During the pre-colonial Philippines, Bikol writing was engraved into pieces of wood using an alphabet called locally as Basahan, a Bicolano version of Baybayin.

Surat guhit (basahan) — the pre-colonial writing system in the Philippines

After the Spanish had colonized the Philippines, they changed the writing system into Latin, the alphabet also used in English and other European languages. Bikol and almost all of the languages in the Philippines are written using the Latin alphabet.

Upper case A B C D E F G H I J K L M N Ñ NG O P Q R S T U V W Z X Y Z
Lower case a b c d e f g h i j k l m n ñ ng o p q r s t u v w x y z

The Bikol alphabet includes all of the same letters we use in English, along with 'Ñ' (enye), which the Filipinos borrowed from the Spanish, and 'Ng', a digraph already available as a single character in Baybayin.

(Definition)

Engraved — to carve into a material.

(Definition)

Colonize — to migrate and settle a place and occupy as a colony.

(Definition)

digraph — when two letters are used to show one sound.

How many people speak this language?[edit | edit source]

Spoken by the Bicolano ethnolinguistic group, about 2.5 million people in the Philippines speak it as a native language. This makes it the 6th most spoken of the Philippine languages.

(Definition)

native language — the first language that a person learnt as a child.

Where is this language spoken?[edit | edit source]

Bikol originates in the Philippines, where it is spoken by 2.5 million people as their first language, and is mostly spoken in Bicol Region in southeast of the island of Luzon. It is the 6th most spoken native language in the Philippines. Bikol is also spoken outside the Philippines by Bicolano ethnic Filipino immigrants who migrated to North America, Australia, Asia, and the Middle East.

(Definition)

Originate — Where something came from.

(Definition)

Immigrant — A person who leaves his/her country and moves to another country.

What is the history of this language?[edit | edit source]

Bikol is an Austronesian Language. It was hypothesized that the Austronesian language came from Taiwan and migrated southwards through sailing. They first reached Batanes islands, by around 2200 BCE.

Soon after the Age of Contact came and the Philippines started trading with other people like Persians, Arabs, Malays, Indians, Japanese, and Chinese. The people who traded with the Filipinos also introduced their language and culture, and soon after the Filipinos started using words from their languages and dressed, ate, and lived like them.
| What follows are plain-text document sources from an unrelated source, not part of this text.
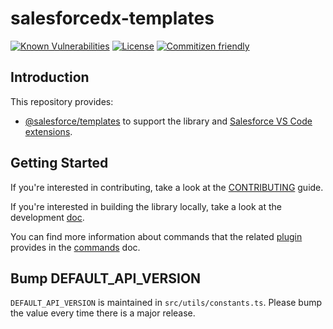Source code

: # salesforcedx-templates

[![Known Vulnerabilities](https://snyk.io/test/github/forcedotcom/salesforcedx-templates/badge.svg)](https://snyk.io/test/github/forcedotcom/salesforcedx-templates)
[![License](https://img.shields.io/npm/l/salesforcedx-templates.svg)](https://github.com/forcedotcom/salesforcedx-templates/blob/master/package.json)
[![Commitizen friendly](https://img.shields.io/badge/commitizen-friendly-brightgreen.svg)](http://commitizen.github.io/cz-cli/)

## Introduction

This repository provides:

- [@salesforce/templates](https://www.npmjs.com/package/@salesforce/templates) to support the library and [Salesforce VS Code extensions](https://github.com/forcedotcom/salesforcedx-vscode/).

## Getting Started

If you're interested in contributing, take a look at the [CONTRIBUTING](CONTRIBUTING.md) guide.

If you're interested in building the library locally, take a look at the development [doc](contributing/developing.md).

You can find more information about commands that the related [plugin](https://github.com/salesforcecli/plugin-templates) provides in the [commands](COMMANDS.md) doc.

## Bump DEFAULT_API_VERSION

`DEFAULT_API_VERSION` is maintained in `src/utils/constants.ts`. Please bump the value every time there is a major release.
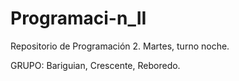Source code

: # Programaci-n_II
Repositorio de Programación 2. Martes, turno noche.

GRUPO: Bariguian, Crescente, Reboredo.
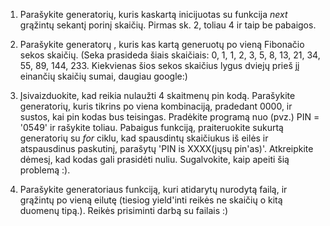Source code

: 1. Parašykite generatorių, 
kuris kaskartą inicijuotas su funkcija *next* grąžintų sekantį porinį skaičių. 
Pirmas sk. 2, toliau 4 ir taip be pabaigos.

2. Parašykite generatorų , kuris kas kartą generuotų po vieną Fibonačio sekos 
skaičių. (Seka prasideda šiais skaičiais: 0, 1, 1, 2, 3, 5, 8, 13, 21, 34, 55, 89, 144, 233. 
Kiekvienas šios sekos skaičius lygus dviejų prieš jį einančių skaičių sumai, daugiau google:)

3. Įsivaizduokite, kad reikia nulaužti 4 skaitmenų pin kodą. Parašykite generatorių, kuris tikrins po viena kombinaciją, 
pradedant 0000, ir sustos, kai pin kodas bus teisingas. Pradėkite programą nuo (pvz.) PIN = '0549' ir 
rašykite toliau. Pabaigus funkciją, praiteruokite sukurtą generatorių su *for* ciklu, kad spausdintų 
skaičiukus iš eilės ir atspausdinus paskutinį, parašytų 'PIN is XXXX(jųsų pin'as)'. Atkreipkite dėmesį, kad kodas gali 
prasidėti nuliu. Sugalvokite, kaip apeiti šią problemą :).

4. Parašykite generatoriaus funkciją, kuri atidarytų nurodytą failą, ir grąžintų 
po vieną eilutę (tiesiog yield'inti reikės ne skaičių o kitą duomenų tipą.). 
Reikės prisiminti darbą su failais :)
The Spaniards came and introduced Spanish, taught the Filipinos Spanish, and soon after many Spanish words entered the Language. The Americans came and introduced English and encouraged the use of English, so English words also entered Bikol. Bikol therefore is one of the most diverse languages of the world, with Sanskrit, Malay, Javanese, Mandarin Chinese, Nahuatl, Persian, Arabic, Japanese, Spanish, and English loanwords.

(Definition)

loanwords — words in a language that have been borrowed from other languages.

Who are some famous authors or poets in this language?[edit | edit source]

  • Honesto "Jun" Pesimo Jr. is a Bicolano writer, teacher and the author of Bagyo sa Oktubre. He is a founding member of Kabulig-Bikol, and one of the editors of Bangraw kan Arte, Literatura asin Kultura. He also edited the book entitled Girok:erotika published by Kabulig-Bikol in 2017.
  • Adrian Remodo is a Bikol essayist and writer, from the Bicol Region of thePhilippines, who has been instrumental in the post–World War II literaryresurgence of Bikol literature. He was the 2006 winner of the regional Tomás Arejola Prize for Bikol literature in the Saysay category.
  • Jose Jason Llagas Chancoco is a multi-awarded contemporary Bicolano writer in Bikol, Iriganon, Filipino, and English languages. His first book is Pagsasatubuanan:Poetikang Bikolnon launched in 2009.
  • Kristian Sendon Cordero is a poet, fictionist, translator, and filmmaker based in Bikol. His books of poetry in three Philippine languages have won the Madrigal-Gonzales Best First Book Award, the Philippine National Book Awards, and the Gintong Aklat Awards (Golden Book Awards).
  • Abdon Balde Jr. is a contemporary Bicolano writer in Bikol, Filipino, and English. He was awarded as one of the Outstanding Bikolano Artists for 2009 in Literary Arts category in Naga City, and Southeast Asian Writers Awards for the Philippines in Thailand last 2009.

What are some basic words in this language that I can learn?[edit | edit source]

Simbag Responses
iyo yes
dai no
bako not
siguro probably, perhaps
Pataratara Greetings
Kumusta? Hi, how are you?
Marhay man, salamat. I'm fine, thank you.
Marhay na aldaw. Good day.
Marhay na aga. Good morning.
Marhay na udto. Good midday.
Marhay na hapon. Good afternoon.
Marhay na banggi. Good evening.
Saen ka hale? Where have you been?
Dios mabalos Thank you
Daing ano man. You're welcome.
Paaram. Good-bye.
Basic phrases
Tatao ka daw magtaram nin Ingles? Do you speak English?
Haen an banyo? Where is the bathroom?
Gusto ko nin . . . I like . . .
Habo ko nin . . . I don't like . . .
Ako si . . . My name is . . .
Ano an pangaran mo? What's your name?
Numero Numbers
saro one
duwa two
tulo three
apát four
lima five
anom six
pito seven
walo eight
siyam nine
sampulo ten
Counting Units
gatos hundred
ribo thousand
milyon million

What is a simple song/poem/story that I can learn in this language?[edit | edit source]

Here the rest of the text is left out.